Now, the story of the painting:


The Brainstorm

A couple years ago, as I was sitting 4th row center as usual,  I started thinking that there would come a day when Steve would retire (a day I rather dreaded).  I imagined how I would like to paint his portrait sometime, as a gift of gratitude for what he has done for me.  Well, his announcement came, and I mentioned to my husband Jeff what my idea was.  He said, "If that is something you want to do, you had better be saying something to someone!"  So I did.  I told my dear friend Brian Fike, who is also a employed leader at the church.  He liked the idea, and mentioned it to the elders and other key people at CPCC.  They looked at my website, and liked what they saw.  I met with elder Craig Hanson, and he shared his vision of a portrait of Steve and his wife Kristen together.  But, more meetings happened within those church walls, and then Teresa Byington asked me to do a collage of scenes of Steve baptizing people.

I was resistant at first.  Oh my, that is a LOT of little portraits in a complex composition.  No way could I do that in the time allotted.  I'm way too slow.  The stress of trying would make me crazy.  What if it turned out looking stupid?  The whole church would see it!  The thought was overwhelming.  Teresa gave me an out and said, "Well, if you could find one photo that sums up baptism, then we could just go with that."  She showed me online access to all the baptism photos from the past 4 years.  I perused those and found that I could not narrow it down to only one.  It became apparent that a collage would be necessary to describe all the stages and moments within the baptism experience.  A collage would also illustrate God's love for all ages, all races, and both genders.  This was the vision of my church.  I was offered the privilege to make it a real thing.  I've been well-trained for this moment.  And the Holy Spirit was talking to my brain.  
"Let's do this."  Matthew 19:26

I sent a photoshop layout of photos in the best composition arrangement I could come up with to Teresa.  She said it was so good it made her tear up.  Uh oh, more confirmation that this is what I needed to do.
So, I did as I was taught by Steve.  I gave it to God.  I felt as though God was telling me to just pedal this bicycle, keep my eye on the road, and He would get me to the end.  He navigated.  Burdened lifted.

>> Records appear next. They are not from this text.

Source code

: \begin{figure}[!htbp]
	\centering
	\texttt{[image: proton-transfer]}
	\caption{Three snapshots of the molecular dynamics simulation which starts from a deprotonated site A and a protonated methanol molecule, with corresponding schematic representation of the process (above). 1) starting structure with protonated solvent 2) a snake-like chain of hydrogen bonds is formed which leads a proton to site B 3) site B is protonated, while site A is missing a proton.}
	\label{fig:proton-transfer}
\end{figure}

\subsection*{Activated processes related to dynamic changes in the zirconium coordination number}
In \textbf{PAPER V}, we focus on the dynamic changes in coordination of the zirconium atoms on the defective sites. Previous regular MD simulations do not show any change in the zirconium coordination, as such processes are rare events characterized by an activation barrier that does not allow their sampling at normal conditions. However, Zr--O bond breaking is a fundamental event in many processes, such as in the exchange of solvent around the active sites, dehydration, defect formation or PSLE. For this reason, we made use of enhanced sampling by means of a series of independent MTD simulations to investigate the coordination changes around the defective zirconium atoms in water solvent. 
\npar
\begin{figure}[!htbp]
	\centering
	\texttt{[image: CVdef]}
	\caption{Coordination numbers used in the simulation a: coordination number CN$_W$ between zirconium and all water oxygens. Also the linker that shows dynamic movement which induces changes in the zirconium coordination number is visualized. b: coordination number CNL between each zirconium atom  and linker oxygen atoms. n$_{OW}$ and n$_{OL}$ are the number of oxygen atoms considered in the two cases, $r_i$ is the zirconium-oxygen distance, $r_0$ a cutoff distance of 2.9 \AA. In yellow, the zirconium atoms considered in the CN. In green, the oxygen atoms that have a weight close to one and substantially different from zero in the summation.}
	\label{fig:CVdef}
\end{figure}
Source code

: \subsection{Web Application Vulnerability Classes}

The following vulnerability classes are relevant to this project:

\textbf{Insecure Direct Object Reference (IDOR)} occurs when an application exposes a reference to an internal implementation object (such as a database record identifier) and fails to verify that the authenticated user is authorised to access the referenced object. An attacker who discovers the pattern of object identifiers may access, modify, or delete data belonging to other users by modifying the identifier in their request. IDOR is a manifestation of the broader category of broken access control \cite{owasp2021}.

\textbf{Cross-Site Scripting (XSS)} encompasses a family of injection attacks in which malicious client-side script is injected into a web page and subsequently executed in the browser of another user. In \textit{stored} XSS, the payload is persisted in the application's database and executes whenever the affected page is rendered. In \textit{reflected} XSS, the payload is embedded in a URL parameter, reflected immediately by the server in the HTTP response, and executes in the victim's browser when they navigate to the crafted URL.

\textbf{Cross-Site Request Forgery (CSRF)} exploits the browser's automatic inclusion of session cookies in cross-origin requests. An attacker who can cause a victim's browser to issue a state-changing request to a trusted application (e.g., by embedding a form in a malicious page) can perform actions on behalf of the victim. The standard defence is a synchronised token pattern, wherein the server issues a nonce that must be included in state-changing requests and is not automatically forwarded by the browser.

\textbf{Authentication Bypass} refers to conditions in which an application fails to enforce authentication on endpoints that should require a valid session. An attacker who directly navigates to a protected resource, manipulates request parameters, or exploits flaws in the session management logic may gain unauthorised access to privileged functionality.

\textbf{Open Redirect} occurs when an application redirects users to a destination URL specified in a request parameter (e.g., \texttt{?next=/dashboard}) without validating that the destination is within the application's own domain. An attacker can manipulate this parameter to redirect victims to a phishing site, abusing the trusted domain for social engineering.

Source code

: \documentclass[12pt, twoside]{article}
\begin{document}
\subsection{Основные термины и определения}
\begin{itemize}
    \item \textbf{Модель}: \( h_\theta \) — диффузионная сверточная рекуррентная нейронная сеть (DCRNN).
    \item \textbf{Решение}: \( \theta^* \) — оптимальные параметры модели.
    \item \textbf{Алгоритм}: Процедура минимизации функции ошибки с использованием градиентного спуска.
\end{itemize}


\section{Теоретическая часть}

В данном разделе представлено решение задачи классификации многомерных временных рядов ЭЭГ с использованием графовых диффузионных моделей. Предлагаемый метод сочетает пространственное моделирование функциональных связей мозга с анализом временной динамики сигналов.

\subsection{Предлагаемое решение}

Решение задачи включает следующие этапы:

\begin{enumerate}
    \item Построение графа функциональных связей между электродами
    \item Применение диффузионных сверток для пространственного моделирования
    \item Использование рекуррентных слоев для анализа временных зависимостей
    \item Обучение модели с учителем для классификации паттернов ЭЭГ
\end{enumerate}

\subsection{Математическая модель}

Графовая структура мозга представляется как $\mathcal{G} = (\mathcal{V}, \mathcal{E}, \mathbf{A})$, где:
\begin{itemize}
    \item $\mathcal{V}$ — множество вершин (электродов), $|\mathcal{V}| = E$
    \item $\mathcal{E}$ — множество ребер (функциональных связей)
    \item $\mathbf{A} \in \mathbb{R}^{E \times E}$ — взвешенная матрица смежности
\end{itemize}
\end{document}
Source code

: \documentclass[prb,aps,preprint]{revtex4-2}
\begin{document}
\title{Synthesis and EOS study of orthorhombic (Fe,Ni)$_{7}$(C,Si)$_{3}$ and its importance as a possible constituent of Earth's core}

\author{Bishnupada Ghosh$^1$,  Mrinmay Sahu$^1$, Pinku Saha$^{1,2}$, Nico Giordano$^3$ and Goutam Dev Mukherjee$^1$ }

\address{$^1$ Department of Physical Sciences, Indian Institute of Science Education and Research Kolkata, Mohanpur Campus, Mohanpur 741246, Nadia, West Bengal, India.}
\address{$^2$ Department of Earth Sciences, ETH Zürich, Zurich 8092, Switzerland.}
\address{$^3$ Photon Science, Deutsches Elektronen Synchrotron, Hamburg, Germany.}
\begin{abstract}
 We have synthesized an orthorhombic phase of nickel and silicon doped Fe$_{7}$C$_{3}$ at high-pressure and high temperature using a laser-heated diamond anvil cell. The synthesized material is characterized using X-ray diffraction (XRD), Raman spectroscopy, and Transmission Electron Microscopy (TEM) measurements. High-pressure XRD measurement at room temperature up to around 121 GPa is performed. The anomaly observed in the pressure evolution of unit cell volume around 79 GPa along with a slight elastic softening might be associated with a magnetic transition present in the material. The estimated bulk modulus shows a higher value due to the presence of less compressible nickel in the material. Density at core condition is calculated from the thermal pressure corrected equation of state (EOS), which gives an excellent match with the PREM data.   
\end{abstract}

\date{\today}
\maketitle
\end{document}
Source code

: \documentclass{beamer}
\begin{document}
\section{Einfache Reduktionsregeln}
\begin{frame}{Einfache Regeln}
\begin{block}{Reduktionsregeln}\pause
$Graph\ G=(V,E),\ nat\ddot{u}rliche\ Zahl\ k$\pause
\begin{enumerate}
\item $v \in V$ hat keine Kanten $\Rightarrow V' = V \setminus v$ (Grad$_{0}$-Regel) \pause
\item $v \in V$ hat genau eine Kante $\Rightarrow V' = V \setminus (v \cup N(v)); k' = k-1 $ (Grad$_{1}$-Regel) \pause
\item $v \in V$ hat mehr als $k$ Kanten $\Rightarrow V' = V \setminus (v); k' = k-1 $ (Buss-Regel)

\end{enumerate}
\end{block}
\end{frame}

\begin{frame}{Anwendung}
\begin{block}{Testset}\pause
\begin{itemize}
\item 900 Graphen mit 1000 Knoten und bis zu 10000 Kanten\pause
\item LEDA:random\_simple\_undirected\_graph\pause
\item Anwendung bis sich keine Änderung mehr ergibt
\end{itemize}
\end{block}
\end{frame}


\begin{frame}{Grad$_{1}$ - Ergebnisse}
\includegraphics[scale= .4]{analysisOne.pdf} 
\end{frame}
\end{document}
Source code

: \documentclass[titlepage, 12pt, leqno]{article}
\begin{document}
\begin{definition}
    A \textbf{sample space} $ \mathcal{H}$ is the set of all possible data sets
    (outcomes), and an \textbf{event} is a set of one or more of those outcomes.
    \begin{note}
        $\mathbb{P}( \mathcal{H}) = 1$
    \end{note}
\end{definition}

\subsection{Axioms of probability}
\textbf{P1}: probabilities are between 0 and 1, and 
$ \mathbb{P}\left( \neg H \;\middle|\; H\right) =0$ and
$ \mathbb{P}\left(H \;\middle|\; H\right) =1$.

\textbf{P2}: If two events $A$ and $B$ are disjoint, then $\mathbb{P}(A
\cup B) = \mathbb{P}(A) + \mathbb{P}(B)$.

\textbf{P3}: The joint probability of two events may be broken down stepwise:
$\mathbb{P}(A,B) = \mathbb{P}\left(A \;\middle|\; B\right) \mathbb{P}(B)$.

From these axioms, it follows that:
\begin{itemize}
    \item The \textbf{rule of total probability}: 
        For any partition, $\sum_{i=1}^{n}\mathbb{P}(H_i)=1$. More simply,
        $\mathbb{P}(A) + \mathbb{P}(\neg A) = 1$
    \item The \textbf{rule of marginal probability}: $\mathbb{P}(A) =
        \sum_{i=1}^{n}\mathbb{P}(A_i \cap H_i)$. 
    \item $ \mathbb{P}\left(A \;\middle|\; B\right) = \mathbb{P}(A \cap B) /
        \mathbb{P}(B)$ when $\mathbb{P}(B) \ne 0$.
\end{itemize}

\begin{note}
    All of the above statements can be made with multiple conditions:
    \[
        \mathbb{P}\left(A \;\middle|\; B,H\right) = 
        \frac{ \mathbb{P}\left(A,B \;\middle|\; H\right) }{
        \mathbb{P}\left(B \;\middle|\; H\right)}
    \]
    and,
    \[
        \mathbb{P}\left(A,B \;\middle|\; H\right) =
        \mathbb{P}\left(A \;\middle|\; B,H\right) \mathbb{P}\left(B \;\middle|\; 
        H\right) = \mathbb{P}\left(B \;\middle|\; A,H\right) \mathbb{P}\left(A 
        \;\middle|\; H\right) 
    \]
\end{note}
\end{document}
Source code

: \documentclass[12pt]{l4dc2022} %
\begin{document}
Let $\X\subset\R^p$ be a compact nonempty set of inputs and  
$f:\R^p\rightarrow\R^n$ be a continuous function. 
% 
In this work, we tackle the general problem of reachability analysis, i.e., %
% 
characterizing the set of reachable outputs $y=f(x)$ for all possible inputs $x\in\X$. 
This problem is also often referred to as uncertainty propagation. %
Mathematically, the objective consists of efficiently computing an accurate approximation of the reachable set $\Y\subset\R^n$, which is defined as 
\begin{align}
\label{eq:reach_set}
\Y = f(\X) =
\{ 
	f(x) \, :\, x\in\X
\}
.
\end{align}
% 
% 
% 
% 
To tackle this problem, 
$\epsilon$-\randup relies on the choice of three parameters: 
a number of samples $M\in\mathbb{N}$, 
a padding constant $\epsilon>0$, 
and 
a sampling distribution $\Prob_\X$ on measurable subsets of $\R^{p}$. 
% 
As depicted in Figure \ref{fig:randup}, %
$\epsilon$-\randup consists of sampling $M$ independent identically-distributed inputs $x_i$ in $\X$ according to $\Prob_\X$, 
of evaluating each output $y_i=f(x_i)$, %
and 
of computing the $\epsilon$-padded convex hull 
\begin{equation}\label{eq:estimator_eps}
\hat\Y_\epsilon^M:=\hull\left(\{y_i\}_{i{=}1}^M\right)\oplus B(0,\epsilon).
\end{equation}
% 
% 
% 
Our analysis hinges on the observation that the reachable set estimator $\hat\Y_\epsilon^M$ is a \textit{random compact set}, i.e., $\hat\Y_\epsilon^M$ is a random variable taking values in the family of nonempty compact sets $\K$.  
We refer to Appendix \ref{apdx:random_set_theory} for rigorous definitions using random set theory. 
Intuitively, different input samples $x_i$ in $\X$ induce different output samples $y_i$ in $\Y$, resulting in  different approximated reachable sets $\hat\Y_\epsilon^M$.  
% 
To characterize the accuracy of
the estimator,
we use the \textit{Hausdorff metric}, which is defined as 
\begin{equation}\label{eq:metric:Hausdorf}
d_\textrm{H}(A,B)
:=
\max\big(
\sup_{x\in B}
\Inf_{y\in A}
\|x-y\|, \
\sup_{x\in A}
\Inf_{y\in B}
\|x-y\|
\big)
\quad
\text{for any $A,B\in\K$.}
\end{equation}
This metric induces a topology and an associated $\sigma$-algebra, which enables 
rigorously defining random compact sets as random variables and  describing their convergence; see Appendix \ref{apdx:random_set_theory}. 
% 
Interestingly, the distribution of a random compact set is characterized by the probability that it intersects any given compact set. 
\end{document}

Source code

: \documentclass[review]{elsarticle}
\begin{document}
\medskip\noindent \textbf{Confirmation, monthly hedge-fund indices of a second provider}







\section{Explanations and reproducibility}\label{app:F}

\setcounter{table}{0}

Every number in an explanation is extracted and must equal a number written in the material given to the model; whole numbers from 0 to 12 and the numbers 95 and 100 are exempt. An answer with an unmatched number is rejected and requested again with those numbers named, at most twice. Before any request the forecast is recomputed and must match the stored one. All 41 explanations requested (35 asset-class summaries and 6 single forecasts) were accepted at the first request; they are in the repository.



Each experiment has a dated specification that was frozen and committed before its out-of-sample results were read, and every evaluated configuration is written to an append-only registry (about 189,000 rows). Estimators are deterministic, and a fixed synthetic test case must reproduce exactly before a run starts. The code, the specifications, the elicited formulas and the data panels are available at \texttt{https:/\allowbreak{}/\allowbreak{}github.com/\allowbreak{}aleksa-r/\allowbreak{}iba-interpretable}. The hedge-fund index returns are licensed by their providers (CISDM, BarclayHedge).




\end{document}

He carried it.  I stopped worrying about it (mostly), but I still took this job seriously.
Little color study to get me started.

Getting Down to Work

I was fully focused and engaged.  I was told that Steve is quite humble and would not want the painting to be all about him and his own face.  So, I really wanted to make the painting be about the love and joy of being cleansed and becoming children of God.  Steve's images should be secondary to the moments he is assisting in.  I needed to visually capture Steve's work, but not glorify Steve.  I re-examined the brushwork of John Singer Sargent, who knew how to put paint on the canvas with accurate bravura.  I also studied all materials from modern day master Richard Schmid.  Every lunch break, I studied paintings by current masters of color and heavenly light... Zhaoming Wu, Dan Gerhartz, James Gurney.  Anytime I had a question, answers came.  Often they came while I was dreaming.  One night I could not sleep.  I turned on the most sleep-inducing show that I could think of, "The Joy of Painting with Bob Ross" (ya know, "happy trees" and all that).  It did not make me sleepy.  I watched him do some fancy stuff with a fan brush (while talking about God's miracles all around us, as Bob Ross often did in his soothing, whispery voice).  The next day, I picked up my fan brush and did something cool with it.  I also pulled out my notes from taking classes with Indianapolis artist Charlene Brown, and implemented some of the approaches she taught me.
My family members would come in every afternoon with a fresh eye, and give me their opinions for what was good in the painting, and what areas needed fixing.  I didn't always enjoy what they had to say, but they were right. Every. Single. Time.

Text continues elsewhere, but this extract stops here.